→ PROBLEM TO SOLVE
Among the lines below, a stretch begins at the one with "Los Ministros de Estado son" and ends at the one with "Para ser nombrado". Repeat that stretch exactly, ends included.

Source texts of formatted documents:
[Start of Attachment]
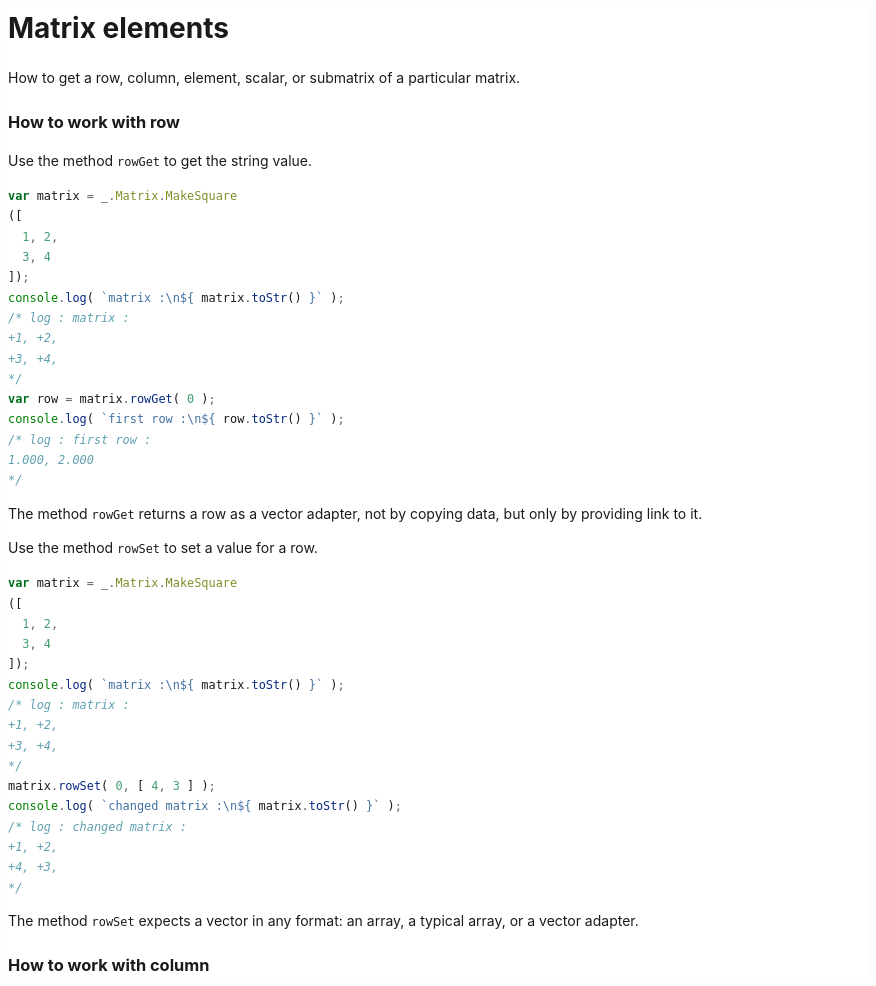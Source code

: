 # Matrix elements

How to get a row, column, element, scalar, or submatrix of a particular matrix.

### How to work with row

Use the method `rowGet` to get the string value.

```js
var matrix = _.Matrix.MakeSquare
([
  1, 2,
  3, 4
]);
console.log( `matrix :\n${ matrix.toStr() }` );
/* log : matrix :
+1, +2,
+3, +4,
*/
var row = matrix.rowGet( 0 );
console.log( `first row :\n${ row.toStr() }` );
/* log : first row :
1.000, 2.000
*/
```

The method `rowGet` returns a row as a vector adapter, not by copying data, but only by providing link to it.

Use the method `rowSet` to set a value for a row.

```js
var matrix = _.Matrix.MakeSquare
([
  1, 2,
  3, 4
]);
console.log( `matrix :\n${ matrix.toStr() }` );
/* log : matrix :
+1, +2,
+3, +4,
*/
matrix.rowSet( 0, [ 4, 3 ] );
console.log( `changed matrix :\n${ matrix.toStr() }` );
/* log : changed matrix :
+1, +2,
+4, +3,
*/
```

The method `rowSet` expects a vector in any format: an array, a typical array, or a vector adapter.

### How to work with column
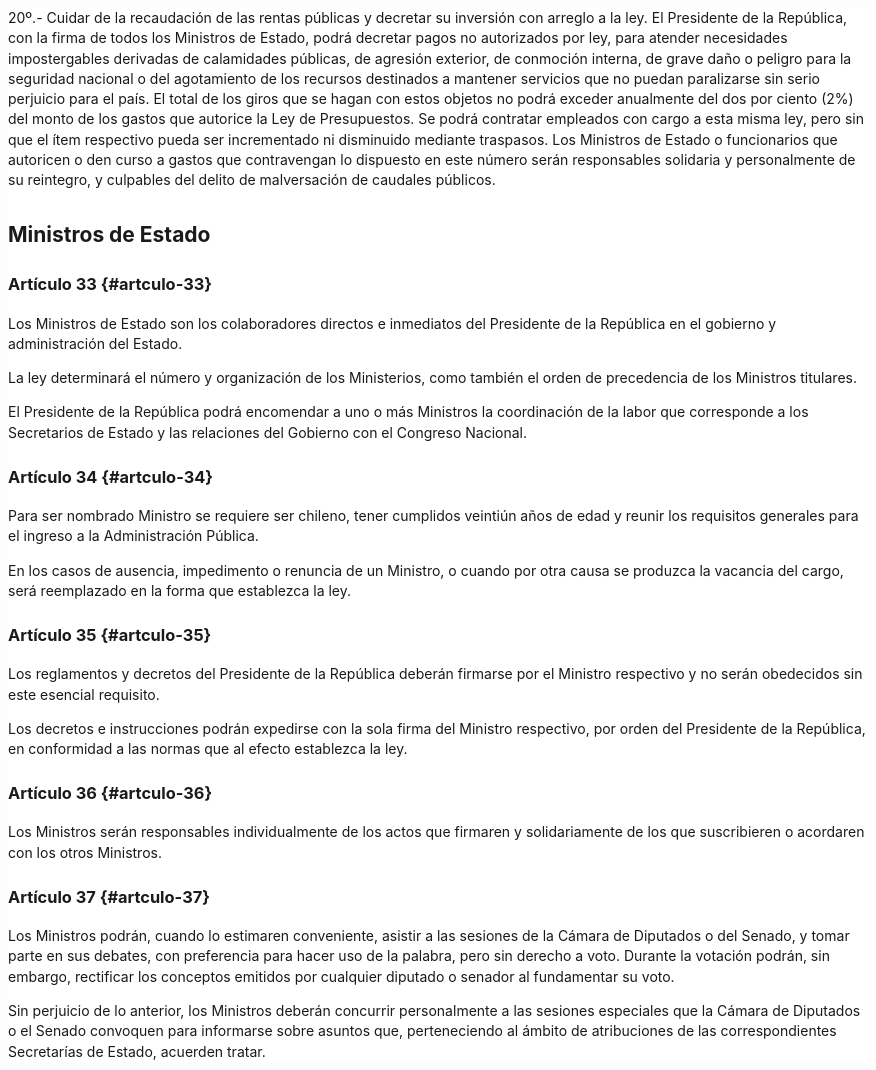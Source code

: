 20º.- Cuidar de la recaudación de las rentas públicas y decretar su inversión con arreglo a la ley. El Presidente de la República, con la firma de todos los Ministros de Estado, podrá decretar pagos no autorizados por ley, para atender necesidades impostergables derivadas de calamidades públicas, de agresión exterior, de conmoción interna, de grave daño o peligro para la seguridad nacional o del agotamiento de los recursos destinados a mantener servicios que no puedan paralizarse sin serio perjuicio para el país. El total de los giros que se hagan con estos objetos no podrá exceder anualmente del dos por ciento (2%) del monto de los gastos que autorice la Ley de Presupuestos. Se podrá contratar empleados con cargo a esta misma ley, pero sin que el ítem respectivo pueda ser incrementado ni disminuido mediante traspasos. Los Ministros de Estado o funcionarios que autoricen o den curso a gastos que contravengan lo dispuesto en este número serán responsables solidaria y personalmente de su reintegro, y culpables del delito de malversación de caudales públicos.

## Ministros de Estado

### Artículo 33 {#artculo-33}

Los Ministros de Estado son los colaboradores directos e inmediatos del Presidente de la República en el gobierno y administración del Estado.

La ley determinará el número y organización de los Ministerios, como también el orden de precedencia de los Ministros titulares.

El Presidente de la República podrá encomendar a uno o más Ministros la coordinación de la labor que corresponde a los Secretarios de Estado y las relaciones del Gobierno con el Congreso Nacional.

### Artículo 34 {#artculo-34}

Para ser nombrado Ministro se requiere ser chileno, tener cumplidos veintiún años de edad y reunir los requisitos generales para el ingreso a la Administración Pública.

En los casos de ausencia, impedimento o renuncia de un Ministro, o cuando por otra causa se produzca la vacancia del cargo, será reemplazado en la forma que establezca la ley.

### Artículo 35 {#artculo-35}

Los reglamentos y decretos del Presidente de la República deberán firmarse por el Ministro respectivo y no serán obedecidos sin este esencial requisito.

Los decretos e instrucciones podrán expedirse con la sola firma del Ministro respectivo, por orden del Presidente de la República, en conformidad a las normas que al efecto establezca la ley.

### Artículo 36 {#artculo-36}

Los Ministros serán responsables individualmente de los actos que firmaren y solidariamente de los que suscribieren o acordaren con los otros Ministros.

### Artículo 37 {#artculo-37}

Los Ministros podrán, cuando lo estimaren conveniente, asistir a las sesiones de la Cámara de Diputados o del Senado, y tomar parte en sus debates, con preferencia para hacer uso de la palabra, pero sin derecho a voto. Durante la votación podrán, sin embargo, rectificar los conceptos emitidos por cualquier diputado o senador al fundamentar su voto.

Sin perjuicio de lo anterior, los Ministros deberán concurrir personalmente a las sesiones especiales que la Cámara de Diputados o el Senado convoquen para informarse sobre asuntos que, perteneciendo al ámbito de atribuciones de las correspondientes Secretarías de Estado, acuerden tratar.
[End of Attachment]
[Start of Attachment]
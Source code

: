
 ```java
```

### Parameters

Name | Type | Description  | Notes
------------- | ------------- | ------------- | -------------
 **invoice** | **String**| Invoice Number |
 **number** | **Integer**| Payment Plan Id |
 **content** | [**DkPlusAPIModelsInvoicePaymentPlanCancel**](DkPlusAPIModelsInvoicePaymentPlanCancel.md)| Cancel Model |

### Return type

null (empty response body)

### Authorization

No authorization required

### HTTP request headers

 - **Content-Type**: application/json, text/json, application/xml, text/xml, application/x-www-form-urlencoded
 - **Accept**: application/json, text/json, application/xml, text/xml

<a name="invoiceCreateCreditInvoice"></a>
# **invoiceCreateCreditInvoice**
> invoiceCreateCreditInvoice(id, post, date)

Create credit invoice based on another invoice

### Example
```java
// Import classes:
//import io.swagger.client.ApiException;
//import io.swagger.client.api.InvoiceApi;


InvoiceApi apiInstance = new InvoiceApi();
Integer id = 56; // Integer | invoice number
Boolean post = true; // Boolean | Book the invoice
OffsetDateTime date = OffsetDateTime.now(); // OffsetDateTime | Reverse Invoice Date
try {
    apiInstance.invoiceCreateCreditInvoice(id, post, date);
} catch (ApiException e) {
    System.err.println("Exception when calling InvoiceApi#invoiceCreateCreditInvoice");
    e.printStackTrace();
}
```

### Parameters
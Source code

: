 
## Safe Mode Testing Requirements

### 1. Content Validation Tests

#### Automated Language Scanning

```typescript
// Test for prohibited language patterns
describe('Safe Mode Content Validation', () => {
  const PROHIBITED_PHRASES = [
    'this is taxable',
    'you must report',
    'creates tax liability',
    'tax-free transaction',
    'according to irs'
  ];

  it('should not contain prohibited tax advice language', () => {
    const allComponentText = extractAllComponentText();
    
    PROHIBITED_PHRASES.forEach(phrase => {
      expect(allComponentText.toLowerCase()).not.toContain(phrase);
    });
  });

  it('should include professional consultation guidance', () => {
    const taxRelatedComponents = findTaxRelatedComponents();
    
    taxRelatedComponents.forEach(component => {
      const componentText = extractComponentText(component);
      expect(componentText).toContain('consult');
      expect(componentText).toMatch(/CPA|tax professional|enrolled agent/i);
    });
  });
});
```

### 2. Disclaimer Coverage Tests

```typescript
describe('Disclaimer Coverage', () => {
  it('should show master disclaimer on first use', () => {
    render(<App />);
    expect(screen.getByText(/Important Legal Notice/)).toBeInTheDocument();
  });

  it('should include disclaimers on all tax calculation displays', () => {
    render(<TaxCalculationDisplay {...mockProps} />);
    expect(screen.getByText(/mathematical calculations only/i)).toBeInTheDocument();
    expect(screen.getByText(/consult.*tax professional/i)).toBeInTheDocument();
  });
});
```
[End of Attachment]
→ RESULT FOR THIS TASK
Los Ministros de Estado son los colaboradores directos e inmediatos del Presidente de la República en el gobierno y administración del Estado.

La ley determinará el número y organización de los Ministerios, como también el orden de precedencia de los Ministros titulares.

El Presidente de la República podrá encomendar a uno o más Ministros la coordinación de la labor que corresponde a los Secretarios de Estado y las relaciones del Gobierno con el Congreso Nacional.

### Artículo 34 {#artculo-34}

Para ser nombrado Ministro se requiere ser chileno, tener cumplidos veintiún años de edad y reunir los requisitos generales para el ingreso a la Administración Pública.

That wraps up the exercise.